A Dhow off Comoros © Matt Crypto
Halfway between Madagascar and Mozambique, off the east coast of Africa, lies Comoros. This volcanic archipelago of four islands (though technically Mayotte belongs to France) does not receive the same attention as its island neighbours, though it is not immediately apparent why. Picture-perfect beaches, turquoise waters hemmed in by coral reefs, fantastic sunsets, and air scented with the tropical perfume of vanilla, nutmeg and ylang-ylang are just some of the delights awaiting intrepid explorers.
A history of political instability has left the islands with one of the poorest and most undeveloped economies in the world, and since independence from France in 1975 the political atmosphere on the islands has been volatile, with something like 20 coups, but this instability seldom causes trouble for tourists.
Ngazidja (Grand Comore) is the largest and the most westerly island, dominated by a large active volcano, Mount Karthala. It is also home to the capital of the Comoros, Moroni, a charming town with narrow winding streets and several beautiful mosques. The sparsely populated island of Mwali (Moheli) is the smallest and least developed, with pristine tropical forests and secluded beaches. The most spectacular island is Nzwani (Anjouan), the archipelago's main producer of perfume essences including jasmine and ylang-ylang.
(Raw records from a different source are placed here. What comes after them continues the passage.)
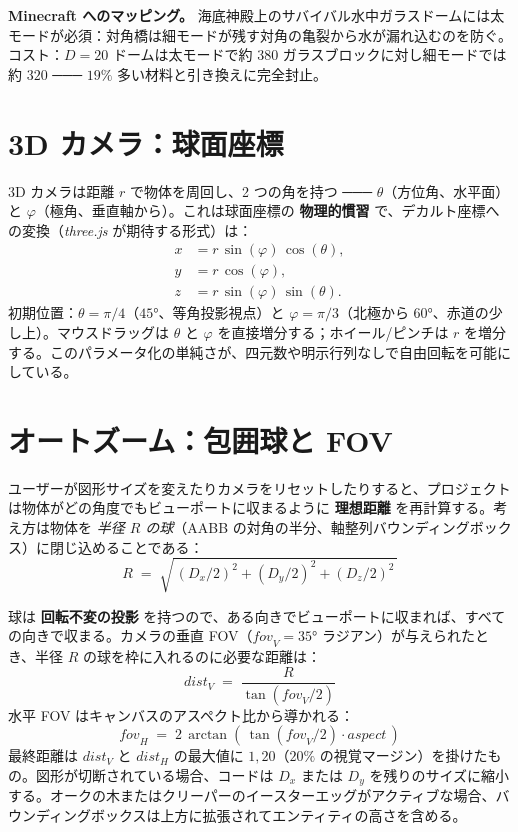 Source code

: \documentclass[12pt,a4paper]{scrartcl}
\newcommand{\acc}[1]{\textcolor{accent}{\textbf{#1}}}
\begin{document}
\begin{minec}
\textbf{Minecraft へのマッピング。} 海底神殿上のサバイバル水中ガラスドームには太モードが必須：対角橋は細モードが残す対角の亀裂から水が漏れ込むのを防ぐ。コスト：$D=20$ ドームは太モードで約 $380$ ガラスブロックに対し細モードでは約 $320$ ─── $19\%$ 多い材料と引き換えに完全封止。
\end{minec}

\section{3D カメラ：球面座標}

3D カメラは距離 $r$ で物体を周回し、2 つの角を持つ ─── $\theta$（方位角、水平面）と $\varphi$（極角、垂直軸から）。これは球面座標の \acc{物理的慣習} で、デカルト座標への変換（\emph{three.js} が期待する形式）は：
\[
\begin{aligned}
x &= r\,\sin(\varphi)\,\cos(\theta), \\
y &= r\,\cos(\varphi), \\
z &= r\,\sin(\varphi)\,\sin(\theta).
\end{aligned}
\]
初期位置：$\theta = \pi/4$（$45°$、等角投影視点）と $\varphi = \pi/3$（北極から $60°$、赤道の少し上）。マウスドラッグは $\theta$ と $\varphi$ を直接増分する；ホイール/ピンチは $r$ を増分する。このパラメータ化の単純さが、四元数や明示行列なしで自由回転を可能にしている。

\section{オートズーム：包囲球と FOV}

ユーザーが図形サイズを変えたりカメラをリセットしたりすると、プロジェクトは物体がどの角度でもビューポートに収まるように \acc{理想距離} を再計算する。考え方は物体を \emph{半径 $R$ の球}（AABB の対角の半分、軸整列バウンディングボックス）に閉じ込めることである：
\[
R \;=\; \sqrt{\,(D_x/2)^2 + (D_y/2)^2 + (D_z/2)^2\,}
\]

球は \acc{回転不変の投影} を持つので、ある向きでビューポートに収まれば、すべての向きで収まる。カメラの垂直 FOV（$\mathit{fov}_V = 35°$ ラジアン）が与えられたとき、半径 $R$ の球を枠に入れるのに必要な距離は：
\[
\mathit{dist}_V \;=\; \dfrac{R}{\tan(\mathit{fov}_V / 2)}
\]
水平 FOV はキャンバスのアスペクト比から導かれる：
\[
\mathit{fov}_H \;=\; 2\,\arctan\!\left(\,\tan(\mathit{fov}_V/2)\cdot \mathit{aspect}\,\right)
\]
最終距離は $\mathit{dist}_V$ と $\mathit{dist}_H$ の最大値に $1{,}20$（$20\%$ の視覚マージン）を掛けたもの。図形が切断されている場合、コードは $D_x$ または $D_y$ を残りのサイズに縮小する。オークの木またはクリーパーのイースターエッグがアクティブな場合、バウンディングボックスは上方に拡張されてエンティティの高さを含める。
\end{document}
The end of maritime trade, together with the shrinking demand of its major exports such as essential oils and spices, has resulted in these 'Perfumed Isles' becoming the 'Forgotten Islands' of the Indian Ocean. However, the islands offer a fantastic holiday for those seeking a destination where nature and scenery hold the biggest appeal. There are also superb diving opportunities in an underwater wonderland of corals and fish, with a variety of animal and bird life unique to the islands.